Here’s the actual notice I received from Illinois: http://tax.illinois.gov/Publications/Bulletins/2010/FY-2010-01.PDF so you can see I’m not making this up.
Silly, silly, silly. As a former “insider” in another state department of revenue – not Illinois, I can just imagine the ridiculous amount of time wasted on developing these rules.
First, I can imagine the legislators considering the hoary problem of the “Candy Tax Loophole” and spending valuable floor time debating it.
Then, I can imagine their staffers calling frantically to the Illinois Dept of Revenue asking for face time with Commissioner Brian Hamer, or one of his staffers. Because goverment policy makers are often fresh-out-of-college compassionbots, I just can imagine the flavor of that meeting. “Gentlepeople, we have a serious problem with the Illinois tax code. We need your help to strengthen our language. In the development of the regs, legislative intent was to clearly define that chocolate covered pretzels should get a tax break but that chocolate covered nuts should not. The citizens of Illinois are dying from eating Goobers and Raisinettes. We HAVE to get them eating chocolate covered pretzels, immediately. OUR CHILDREN’S FUTURE DEPENDS ON IT!!”
Oh . . . my . . . stars. Those meetings really are that bad.
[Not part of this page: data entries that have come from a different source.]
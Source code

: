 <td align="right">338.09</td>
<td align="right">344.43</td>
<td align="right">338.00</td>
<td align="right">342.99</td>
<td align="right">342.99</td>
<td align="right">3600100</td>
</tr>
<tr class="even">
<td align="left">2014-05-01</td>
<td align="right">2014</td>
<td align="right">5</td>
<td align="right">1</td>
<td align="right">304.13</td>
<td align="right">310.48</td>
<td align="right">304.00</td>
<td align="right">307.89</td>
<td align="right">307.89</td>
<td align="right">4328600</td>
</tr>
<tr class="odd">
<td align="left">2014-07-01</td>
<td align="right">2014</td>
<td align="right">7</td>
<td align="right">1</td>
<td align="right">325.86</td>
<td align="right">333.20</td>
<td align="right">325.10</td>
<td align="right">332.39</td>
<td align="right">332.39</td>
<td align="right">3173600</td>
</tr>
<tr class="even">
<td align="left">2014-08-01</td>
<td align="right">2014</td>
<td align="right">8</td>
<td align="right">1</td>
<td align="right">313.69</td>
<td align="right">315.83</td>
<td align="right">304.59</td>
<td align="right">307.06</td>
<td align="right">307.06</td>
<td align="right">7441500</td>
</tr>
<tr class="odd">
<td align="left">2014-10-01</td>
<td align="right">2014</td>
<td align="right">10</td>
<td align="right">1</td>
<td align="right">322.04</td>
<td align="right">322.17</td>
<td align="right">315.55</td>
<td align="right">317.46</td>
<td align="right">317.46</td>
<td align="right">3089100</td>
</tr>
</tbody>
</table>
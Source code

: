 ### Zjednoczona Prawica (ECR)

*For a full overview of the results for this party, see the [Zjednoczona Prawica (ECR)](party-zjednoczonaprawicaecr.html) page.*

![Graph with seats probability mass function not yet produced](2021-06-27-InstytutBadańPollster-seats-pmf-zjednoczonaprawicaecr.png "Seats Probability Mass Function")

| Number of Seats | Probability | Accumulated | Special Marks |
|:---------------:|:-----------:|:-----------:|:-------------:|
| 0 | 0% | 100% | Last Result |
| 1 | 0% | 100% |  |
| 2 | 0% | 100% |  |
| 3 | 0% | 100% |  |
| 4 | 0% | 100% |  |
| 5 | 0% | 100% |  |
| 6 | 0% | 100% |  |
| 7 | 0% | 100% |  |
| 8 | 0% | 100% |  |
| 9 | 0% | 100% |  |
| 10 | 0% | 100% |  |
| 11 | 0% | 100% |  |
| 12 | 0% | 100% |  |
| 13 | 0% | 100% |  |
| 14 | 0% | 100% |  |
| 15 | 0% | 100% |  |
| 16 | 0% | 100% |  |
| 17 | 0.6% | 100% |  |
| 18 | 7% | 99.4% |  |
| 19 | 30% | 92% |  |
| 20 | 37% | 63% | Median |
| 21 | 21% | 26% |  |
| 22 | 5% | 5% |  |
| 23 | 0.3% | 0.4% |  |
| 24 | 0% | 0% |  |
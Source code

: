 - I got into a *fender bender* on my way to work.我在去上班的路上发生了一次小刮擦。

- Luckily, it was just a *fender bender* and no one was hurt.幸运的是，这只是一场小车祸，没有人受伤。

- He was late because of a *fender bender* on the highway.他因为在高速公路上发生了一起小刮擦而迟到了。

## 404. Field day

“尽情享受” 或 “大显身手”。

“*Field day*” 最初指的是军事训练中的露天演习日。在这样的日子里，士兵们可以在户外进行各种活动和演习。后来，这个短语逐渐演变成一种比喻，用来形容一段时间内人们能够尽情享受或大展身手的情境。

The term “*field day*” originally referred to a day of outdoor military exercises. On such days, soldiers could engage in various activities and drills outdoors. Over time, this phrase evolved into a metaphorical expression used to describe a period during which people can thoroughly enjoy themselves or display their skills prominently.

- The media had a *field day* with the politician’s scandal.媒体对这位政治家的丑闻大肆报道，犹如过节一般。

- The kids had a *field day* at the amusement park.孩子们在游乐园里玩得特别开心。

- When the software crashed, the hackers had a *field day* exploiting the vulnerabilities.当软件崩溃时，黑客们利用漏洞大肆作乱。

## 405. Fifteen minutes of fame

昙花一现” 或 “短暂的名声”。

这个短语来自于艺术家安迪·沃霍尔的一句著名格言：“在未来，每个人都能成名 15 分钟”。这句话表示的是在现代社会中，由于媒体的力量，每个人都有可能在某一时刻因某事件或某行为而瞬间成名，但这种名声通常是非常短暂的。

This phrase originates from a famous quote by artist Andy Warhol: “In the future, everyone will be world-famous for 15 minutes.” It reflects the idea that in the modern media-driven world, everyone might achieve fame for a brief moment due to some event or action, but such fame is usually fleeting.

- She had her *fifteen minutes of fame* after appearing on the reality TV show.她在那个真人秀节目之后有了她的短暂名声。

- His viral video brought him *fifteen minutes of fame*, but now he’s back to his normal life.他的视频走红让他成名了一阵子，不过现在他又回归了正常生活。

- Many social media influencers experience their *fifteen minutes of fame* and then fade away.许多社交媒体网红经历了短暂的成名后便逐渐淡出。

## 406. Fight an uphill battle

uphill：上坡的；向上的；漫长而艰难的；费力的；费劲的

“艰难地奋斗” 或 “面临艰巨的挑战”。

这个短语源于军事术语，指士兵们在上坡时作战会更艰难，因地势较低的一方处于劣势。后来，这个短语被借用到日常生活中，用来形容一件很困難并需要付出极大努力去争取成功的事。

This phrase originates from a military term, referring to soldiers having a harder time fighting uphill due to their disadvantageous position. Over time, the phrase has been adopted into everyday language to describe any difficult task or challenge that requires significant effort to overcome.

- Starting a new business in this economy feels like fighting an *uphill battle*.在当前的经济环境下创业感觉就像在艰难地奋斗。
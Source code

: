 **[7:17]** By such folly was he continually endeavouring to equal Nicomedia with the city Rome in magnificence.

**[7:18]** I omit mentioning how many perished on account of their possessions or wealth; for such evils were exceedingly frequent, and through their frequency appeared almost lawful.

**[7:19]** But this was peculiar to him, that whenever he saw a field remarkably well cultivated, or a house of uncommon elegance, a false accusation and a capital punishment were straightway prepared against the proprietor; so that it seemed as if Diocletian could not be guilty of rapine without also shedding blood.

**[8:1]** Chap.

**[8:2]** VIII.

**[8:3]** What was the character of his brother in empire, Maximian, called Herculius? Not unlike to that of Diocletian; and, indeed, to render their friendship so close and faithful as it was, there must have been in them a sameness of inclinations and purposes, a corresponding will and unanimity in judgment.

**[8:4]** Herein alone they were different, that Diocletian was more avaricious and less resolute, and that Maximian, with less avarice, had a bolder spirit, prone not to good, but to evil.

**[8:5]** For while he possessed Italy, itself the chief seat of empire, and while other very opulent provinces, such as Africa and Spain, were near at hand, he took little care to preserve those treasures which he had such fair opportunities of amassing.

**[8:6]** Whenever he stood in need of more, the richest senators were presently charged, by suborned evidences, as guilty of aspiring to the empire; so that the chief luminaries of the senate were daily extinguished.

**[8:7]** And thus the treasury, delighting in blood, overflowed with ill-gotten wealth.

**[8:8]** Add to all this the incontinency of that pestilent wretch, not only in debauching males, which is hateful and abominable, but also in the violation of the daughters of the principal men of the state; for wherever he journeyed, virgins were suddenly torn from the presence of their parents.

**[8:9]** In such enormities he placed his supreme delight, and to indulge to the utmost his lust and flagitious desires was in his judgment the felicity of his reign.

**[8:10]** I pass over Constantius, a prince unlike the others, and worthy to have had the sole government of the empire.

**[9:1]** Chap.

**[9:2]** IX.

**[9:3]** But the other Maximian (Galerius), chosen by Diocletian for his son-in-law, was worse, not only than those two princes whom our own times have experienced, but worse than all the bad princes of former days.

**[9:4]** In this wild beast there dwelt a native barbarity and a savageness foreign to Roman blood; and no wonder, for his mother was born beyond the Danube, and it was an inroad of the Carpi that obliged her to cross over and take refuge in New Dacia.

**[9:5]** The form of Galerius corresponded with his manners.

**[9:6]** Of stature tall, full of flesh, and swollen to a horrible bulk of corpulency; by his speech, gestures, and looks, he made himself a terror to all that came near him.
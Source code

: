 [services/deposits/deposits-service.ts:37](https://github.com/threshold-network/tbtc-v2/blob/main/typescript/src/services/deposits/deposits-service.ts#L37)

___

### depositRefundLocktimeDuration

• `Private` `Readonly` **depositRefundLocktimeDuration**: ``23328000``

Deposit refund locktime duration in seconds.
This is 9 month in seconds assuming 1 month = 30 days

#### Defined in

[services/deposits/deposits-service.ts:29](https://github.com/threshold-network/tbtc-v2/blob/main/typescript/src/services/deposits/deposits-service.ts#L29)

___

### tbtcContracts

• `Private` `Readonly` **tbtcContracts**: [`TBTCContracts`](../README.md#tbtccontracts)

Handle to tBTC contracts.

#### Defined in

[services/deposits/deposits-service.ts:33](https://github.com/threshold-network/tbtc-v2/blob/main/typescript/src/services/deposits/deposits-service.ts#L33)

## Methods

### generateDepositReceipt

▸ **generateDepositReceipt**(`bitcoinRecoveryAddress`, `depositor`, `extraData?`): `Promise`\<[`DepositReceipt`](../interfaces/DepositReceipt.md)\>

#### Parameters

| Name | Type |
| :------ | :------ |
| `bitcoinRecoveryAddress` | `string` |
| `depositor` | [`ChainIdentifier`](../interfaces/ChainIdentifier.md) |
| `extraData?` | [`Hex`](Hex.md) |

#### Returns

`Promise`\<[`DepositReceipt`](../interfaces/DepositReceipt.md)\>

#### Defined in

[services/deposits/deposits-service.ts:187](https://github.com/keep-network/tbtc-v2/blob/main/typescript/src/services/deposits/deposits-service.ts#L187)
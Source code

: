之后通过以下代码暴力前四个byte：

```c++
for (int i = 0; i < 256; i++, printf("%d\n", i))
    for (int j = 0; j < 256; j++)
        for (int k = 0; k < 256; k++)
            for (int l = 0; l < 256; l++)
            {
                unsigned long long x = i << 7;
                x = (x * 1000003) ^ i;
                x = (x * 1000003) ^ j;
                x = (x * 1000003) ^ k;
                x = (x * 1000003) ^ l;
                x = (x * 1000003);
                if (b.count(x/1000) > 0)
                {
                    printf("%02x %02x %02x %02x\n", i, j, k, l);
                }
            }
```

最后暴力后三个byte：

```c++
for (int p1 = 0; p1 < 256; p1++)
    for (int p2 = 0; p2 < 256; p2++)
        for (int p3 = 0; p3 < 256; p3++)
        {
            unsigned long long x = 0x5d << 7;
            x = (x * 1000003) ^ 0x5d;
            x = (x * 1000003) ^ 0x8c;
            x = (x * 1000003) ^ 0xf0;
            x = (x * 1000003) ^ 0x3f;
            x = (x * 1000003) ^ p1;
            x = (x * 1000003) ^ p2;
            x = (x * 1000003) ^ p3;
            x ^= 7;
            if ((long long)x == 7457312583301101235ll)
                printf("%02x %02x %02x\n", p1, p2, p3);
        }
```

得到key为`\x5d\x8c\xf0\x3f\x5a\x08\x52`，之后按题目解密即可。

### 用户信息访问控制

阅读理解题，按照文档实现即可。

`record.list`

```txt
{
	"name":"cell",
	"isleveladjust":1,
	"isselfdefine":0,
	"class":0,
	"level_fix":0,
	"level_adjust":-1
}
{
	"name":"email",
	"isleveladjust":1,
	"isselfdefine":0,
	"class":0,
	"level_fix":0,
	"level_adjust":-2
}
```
I’ve sat in dozens of them.
Not to mention the 2 cents difference in the tax on the two different items. Let’s analyze what’s going on here. Supposed that in the entire state of Illinois, during the course of a year, consumers purchase a hundred million soft drink cans at roughly a dollar apiece. If the difference in the tax rate is 2 cents, consumers will be paying into the Illinois Treasury approximately $2 million in additional tax – just on soft drinks. Sounds like a lot of money doesn’t it? I assure you that an enormous amount of that additional revenue was consumed by the state in trying to apply the law change. For example, in the meeting I described above, there were probably 20-25 state employees involved over several hours worth of meetings. Then there was time involved in drafting the new regulations, developing the methodology for advertising the changes, distributing my mail to who-knows-how-many tax preparers like myself. Then, computer systems changes were required. Add to that developing and printing of the new forms, getting approvals at every step of the way and final signoffs by Commissioner Hamer and his team, and all of a sudden, two million bucks – POOF!!
Now, let’s say it’s NOT a hundred million cans, but a BILLION cans and $20 Million in new taxes. Now, you’re talking about a tax increase that an Illinois politician can sink some teeth into, like a Snickers bar (high tax).
Here’s the link to the actual notice I received from Illinois. http://tax.illinois.gov/Publications/Bulletins/2010/FY-2010-01.PDF See if I’m not telling you the truth about this. They’re serious.
In future articles, I’ll pass along some of the dumbest meetings I ever sat in. And, I’ll talk about some of the dumbest people I ever fired (names will be changed to protect the innocent). When I watched Dragnet when I was a little kid, I thought they said at the end “Names have been changed to protect the idiots.”